## WORK TO BE COMPLETED
Copy each line below that includes "Must".
[[ PROVIDED MATERIAL open ]]
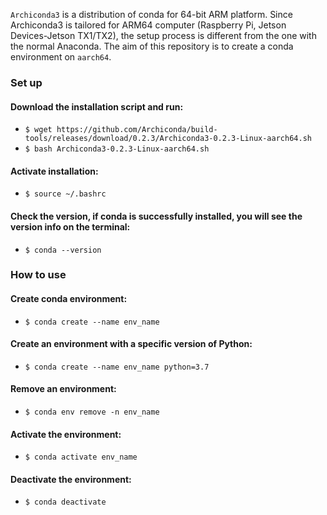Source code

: 
`Archiconda3` is a distribution of conda for 64-bit ARM platform. 
Since Archiconda3 is tailored for ARM64 computer (Raspberry Pi, Jetson Devices-Jetson TX1/TX2), the setup process is different from the one with the normal Anaconda.
The aim of this repository is to create a conda environment on `aarch64`.

### Set up

#### Download the installation script and run:
- `$ wget https://github.com/Archiconda/build-tools/releases/download/0.2.3/Archiconda3-0.2.3-Linux-aarch64.sh`
- `$ bash Archiconda3-0.2.3-Linux-aarch64.sh` 


#### Activate installation:
- `$ source ~/.bashrc` 

#### Check the version, if conda is successfully installed, you will see the version info on the terminal:
- `$ conda --version` 

### How to use

#### Create conda environment:
- `$ conda create --name env_name` 

#### Create an environment with a specific version of Python:
- `$ conda create --name env_name python=3.7` 

#### Remove an environment:
- `$ conda env remove -n env_name` 

#### Activate the environment:
- `$ conda activate env_name` 

#### Deactivate the environment:
- `$ conda deactivate`
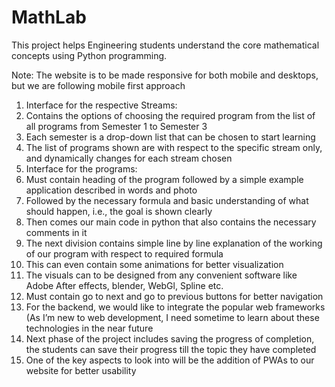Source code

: # MathLab
This project helps Engineering students understand the core mathematical concepts using Python programming.

Note: The website is to be made responsive for both mobile and desktops, but we are following mobile first approach
1.	Interface for the respective Streams:
2.	Contains the options of choosing the required program from the list of all programs from Semester 1 to Semester 3
3.	Each semester is a drop-down list that can be chosen to start learning 
4.	The list of programs shown are with respect to the specific stream only, and dynamically changes for each stream chosen
5.	Interface for the programs:
6.	Must contain heading of the program followed by a simple example application described in words and photo
7.	Followed by the necessary formula and basic understanding of what should happen, i.e., the goal is shown clearly
8.	Then comes our main code in python that also contains the necessary comments in it
9.	The next division contains simple line by line explanation of the working of our program with respect to required formula
10.	This can even contain some animations for better visualization
11.	The visuals can to be designed from any convenient software like Adobe After effects, blender, WebGl, Spline etc.
12.	Must contain go to next and go to previous buttons for better navigation
13.	For the backend, we would like to integrate the popular web frameworks (As I’m new to web development, I need sometime to learn about these technologies in the near future
14.	Next phase of the project includes saving the progress of completion, the students can save their progress till the topic they have completed
15.	One of the key aspects to look into will be the addition of PWAs to our website for better usability

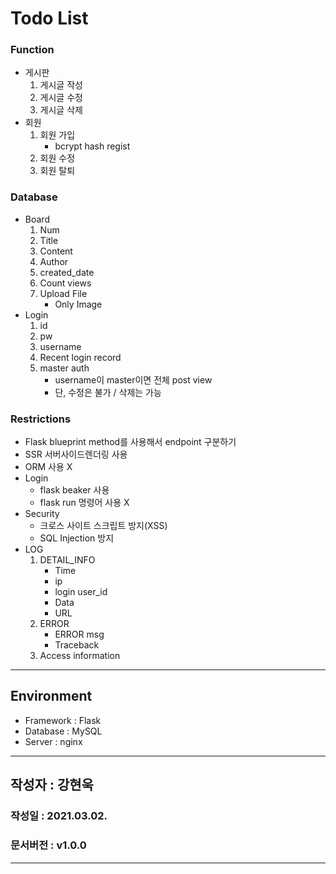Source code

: # Todo List
### Function
- 게시판
    1. 게시글 작성
    2. 게시글 수정
    3. 게시글 삭제
- 회원
    1. 회원 가입
       - bcrypt hash regist
    2. 회원 수정
    3. 회원 탈퇴

### Database 
- Board
    1. Num
    2. Title
    3. Content
    4. Author
    5. created_date
    6. Count views
    7. Upload File
        - Only Image
- Login
    1. id
    2. pw
    3. username
    4. Recent login record
    5. master auth
        - username이 master이면 전체 post view
        - 단, 수정은 불가 / 삭제는 가능 
    
### Restrictions
- Flask blueprint method를 사용해서 endpoint 구분하기
- SSR 서버사이드렌더링 사용
- ORM 사용 X
- Login
    - flask beaker 사용
    - flask run 명령어 사용 X
- Security
    - 크로스 사이트 스크립트 방지(XSS)
    - SQL Injection 방지
- LOG
    1. DETAIL_INFO
        - Time
        - ip
        - login user_id
        - Data
        - URL
    2. ERROR
        - ERROR msg
        - Traceback
    3. Access information
---
## Environment 
- Framework : Flask
- Database : MySQL
- Server : nginx
---
## 작성자 : 강현욱
### 작성일 : 2021.03.02.
### 문서버전 : v1.0.0
---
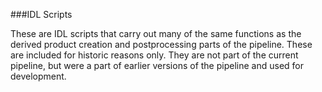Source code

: ###IDL Scripts

These are IDL scripts that carry out many of the same functions as the derived product creation and postprocessing parts of the pipeline. These are included for historic reasons only. They are not part of the current pipeline, but were a part of earlier versions of the pipeline and used for development.
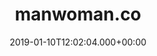 ---
# GLOBAL 
layout: casestudy
page_type: casestudy
title: manwoman.co
published: true
links_visible: true

#SEO
seo_title:  Case Study ManWoman.co | Portal Afiliacyjny dla Miłośników Mody
seo_description: |-
  Projekt witryny stworzonej dla miłośników mody. 👞 Kilka sieci afiliacyjnych, tysiące różnych marek i miliony produktów 👗 Wszystko w jednym miejscu.
main_keywords:
  - realizacja sklepu manwoman.co

#HREFLANGS
display_hreflangs: false
hreflangs:

#MENU 
top_line:
  menu_title: manwoman.co
  cta_title: Przeczytaj o sukcesie sklepu
 
#SETTINGS
show_contact_in_footer: true

# CASESTUDY layout
cta_buttons:
  - name: Wyceń podobny projekt
    link: /kontakt.html
  - name: Wyceń podobny projekt
    link: /kontakt.html
testimonial_on_index: true
casestudy_on_index: false
cta: Przeczytaj o sukcesie


date: 2019-01-10T12:02:04.000+00:00


intro: 
  title: <strong>+600 000</strong> produktów i setki największych marek w jednym miejscu
  content: |-
    Nowoczesny portal stworzony dla miłośników mody, który gromadzi tysiące produktów i setki marek. Łatwe wyszukiwanie, przejrzysty proces zakupowy i nowoczesny design czynią serwis przyjaznym użytkownikom.


header:
  title: <strong>+600 000</strong> produktów i setki największych marek w jednym miejscu
  intro: |-
    Koncepcja projektu zakładała stworzenie strony z myślą o wszystkich miłośnikach mody. Ogromnym udogodnieniem jest w tym przypadku dostęp do najpopularniejszych oraz najbardziej pożądanych marek na rynku. Na wyciągnięcie ręki klient ma dostęp do wielu sklepów. Promocje, inspiracje i produkty wpisujące się w najnowsze trendy modowe - wszystko dostępne jest w jednym miejscu. Ponadto stworzony przez nasz zespół system pozwala na sprawne zarządzanie ogromną ilością informacji na temat produktów.
  main_photo: /uploads/manwoman-OG-image.jpg


screens:
  mobile_1:
    img: /uploads/casestudy-manwoman-mobile.jpg
    cover: /uploads/casestudy-manwoman-mobile-cover.jpg
    alt:
  desktop_1:
    img: /uploads/casestudy-manwoman-desktop.jpg
    cover: /uploads/casestudy-manwoman-desktop-cover.jpg
    alt:
colors:
  main: "00104E" 
  devices_border: "F9F9F9"


company: manwoman.com
company_logo: /uploads/logo-manwoman.svg
watermark: /uploads/manwoman-watermark.svg


customer_opinion:
  person: Robert Niechciał
  position: CEO
  photo: /uploads/robert-niechcial.jpg
  quotation: |-
    Zaprojektowanie strony obsługującej programy partnerskie jest zadaniem wymagającym doświadczenia i odpowiednich umiejętności. To właśnie te dwa czynniki zadecydowały o tym, że podjęliśmy współpracę z Projets. Na szczególną uwagę zasługuje komunikacja, która od początku była bardzo sprawna i przyjemna. Nowoczesne i funkcjonalne rozwiązania zaproponowane przez specjalistów w zupełności spełniły nasze oczekiwania. Dlatego z całą odpowiedzialnością możemy polecić Projets jako zespół do zadań specjalnych.
  quotation_small: |-
    Nowoczesne i funkcjonalne rozwiązania zaproponowane przez specjalistów w zupełności spełniły nasze oczekiwania. Dlatego z całą odpowiedzialnością możemy polecić Projets (...)
  quotation_sentence: (...) z całą odpowiedzialnością możemy polecić Projets jako zespół do zadań specjalnych.


project_categories:
  - _services/sklepy-internetowe.md
  - _services/aplikacje-internetowe.md
project_technologies:
  - _technologies/elastic-search.md
  - _technologies/react-js.md
  - _technologies/ruby-on-rails.md
project_range:
  - back-end
  - front-end


project_challenges:  |-
  Prace nad projektem rozpoczęliśmy od określenia celów strony. Naszym zadaniem było uruchomienie platformy, która będzie odpowiednio zoptymalizowana. 

  {:.list.list-positive}
  * Głównym założeniem było zintegrowanie kilku dobrze działających sieci afiliacyjnych, które zgromadzą w jednym miejscu setki sklepów, tysiące marek i miliony produktów.
  * Realizacja wyżej przedstawionej koncepcji wiązała się z przygotowaniem miejsca, w którym będzie odbywało się zarządzanie wszystkimi produktami.
  * Dążyliśmy do tego, aby możliwa była ciągła aktualizacja stanów, a wszelkie zmiany zachodzące w tym obszarze nie generowały żadnych komplikacji.
  * Bardzo ważna była struktura SEOfriendly - na której dość mocno się skupiliśmy.
  * Pracowaliśmy nad możliwością tworzenia kategorii wirtualnych, co przekładało się na opracowanie rozbudowanego katalogu produktów.
  * Naszym celem było opracowanie tagów produktów, które wprowadziły nowe możliwości w zakresie grupowania asortymentu.
  * Ostateczny punkt stanowiło połączenie wszystkich założeń i osiągnięcie odpowiedniej szybkości strony podczas jej przeglądania, co przy tak dużej bazie produktowej stanowiło prawdziwe wyzwanie.
project_process:  |-
  Cały proces przygotowania platformy bazował na uzgodnieniu z klientem jego oczekiwań. Na tej podstawie ustaliliśmy główne punkty, które stały się dla nas wyznacznikiem do podjęcia dalszych działań.

  Zdecydowaliśmy, że panel administracyjny będzie oparty na Ruby on Rails oraz Elasticsearch, co zapewni odpowiednia funkcjonalność. Pierwszy projekt w wersji MVP przedstawiliśmy klientowi po 2 miesiącach. Proces przygotowania strony został podzielony na 4-tygodniowe sprinty, dzięki czemu działania podejmowane przez naszych specjalistów były elastyczne, a jednocześnie cały czas mieliśmy stałą kontrolę nad poprawnością kolejnych czynności.

  Kolejnym etapem było stworzenie dodatkowej aplikacji frontendowej opartej na React.js. Jej wdrożenie zapewniło maksymalną szybkość ładowania się strony. 

  Wszystkie technologie zastosowane w procesie przygotowania platformy przełożyły się na najwyższą wydajność aplikacji - zarówno frontendowej, jak i backendowej - niezależnie od bardzo dużej ilości produktów.
project_result:  |-
  Zastosowanie wybranych przez nas technologii umożliwiło osiągnięcie celów, które założyliśmy na początku naszych działań.

  Wprowadziliśmy rozwiązania, dzięki którym:

  {:.list.list-positive}
  * powstały prężnie działające sieci afiliacyjne z szerokim wyborem marek, sklepów i produktów * dopasowanych do każdych potrzeb,
  * stworzyliśmy panel administracyjny, dzięki któremu w prosty sposób można zarządzać każdym produktem z jednego poziomu,
  * przygotowaliśmy system, który umożliwia szybką aktualizację stanów,
  * powstały kategorie wirtualne  i tagi produktów, dzięki którym kategoryzowanie produktów stało się szybkie i niezwykle łatwe,
  * wprowadziliśmy strukturę SEOfriendly - dzięki której serwis ma potencjał na uzyskanie wyższych wyników organicznych w wyszukiwarkach internetowych.

  Podsumowaniem naszych działań była optymalizacja platformy pod kątem szybkości jej przeglądania przy ilości informacji, które zostały na niej zgromadzone.


presentation:
  -
    graphic: /uploads/casestudy-manwoman-pic-1.jpg
    graphic_title:
    graphic_full_width: true
    graphic_size: 6
    content:  |-
      ## Różnorodność sklepów, marek i produktów w jednym miejscu
      Szeroki wybór produktów został zapewniony klientom dzięki dostępności wielu sklepów i marek na jednej stronie. Bogata oferta zróżnicowanego asortymentu dotyczy zarówno odzieży damskiej, męskiej, galanterii skórzanej, jak i akcesoriów dodatkowych. Jedna platforma odpowiada na wszystkie potrzeby zakupowe, a sam asortyment jest cały czas aktualizowany.
    content_size: 4
  -
    graphic: /uploads/casestudy-manwoman-pic-2.jpg
    graphic_title:
    graphic_full_width: true
    graphic_size: 6
    content:  |-
      ## Filtry wyszukiwania
      Filtrowanie produktów jest jedną z najważniejszych funkcji sklepu internetowego. To ona zapewnia klientowi wygodę wyszukiwania produktów, które go interesują. Zaawansowana filtracja uwzględnia takie kwestie jak kategorię produktu, kolor, cenę, markę, czy sklep. Konkretne produkty można wyszukiwać również po tagach produktów. Sam moduł odpowiadający za filtrację asortymentu jest bardzo czytelny i prosty w obsłudze, dlatego jego obsługa nie stanowi dla klienta żadnego problemu.
    content_size: 4
  -
    graphic: /uploads/casestudy-manwoman-pic-3.jpg
    graphic_title:
    graphic_full_width: true
    graphic_size: 6
    content:  |-
      ## Blog z wieloma inspiracjami
      Aktualizowany na bieżąco blog jest uzupełnieniem platformy. Stanowi doskonałe źródło informacji dla klienta. Przybliża znane marki, przedstawia wykorzystanie produktów, inspiruje i wprowadza w aktualne trendy. Wpisy blogowe są przygotowywane w czytelny dla użytkownika sposób, a ich dodatkowe elementy - linki, czy zdjęcia opisywanych produktów - sprawiają, że możliwe jest przejście do karty produktu i zapoznanie się z jego opisem i ceną.
    content_size: 4
  -
    graphic: /uploads/casestudy-manwoman-pic-4.jpg
    graphic_title:
    graphic_full_width: true
    graphic_size: 6
    content:  |-
      ## Drugi najszybciej "rosnący" serwis w Polsce w 2019 rok
      Stworzenie funkcjonalnej i odpowiednio zoptymalizowanej platformy było dla naszego zespołu wyzwaniem, z którym doskonale sobie poradziliśmy. Podjęte przy powstawaniu ManWoman działania wpisały się w trendy tworzenia stron www w 2019 roku. Wszystkie zastosowane przez nas rozwiązania przyczyniły się do tego, że serwis stał się drugą pod względem rozwoju platformą w całym kraju.
    content_size: 4
---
[[ PROVIDED MATERIAL closed ]]
## THE ANSWER
6.	Must contain heading of the program followed by a simple example application described in words and photo
12.	Must contain go to next and go to previous buttons for better navigation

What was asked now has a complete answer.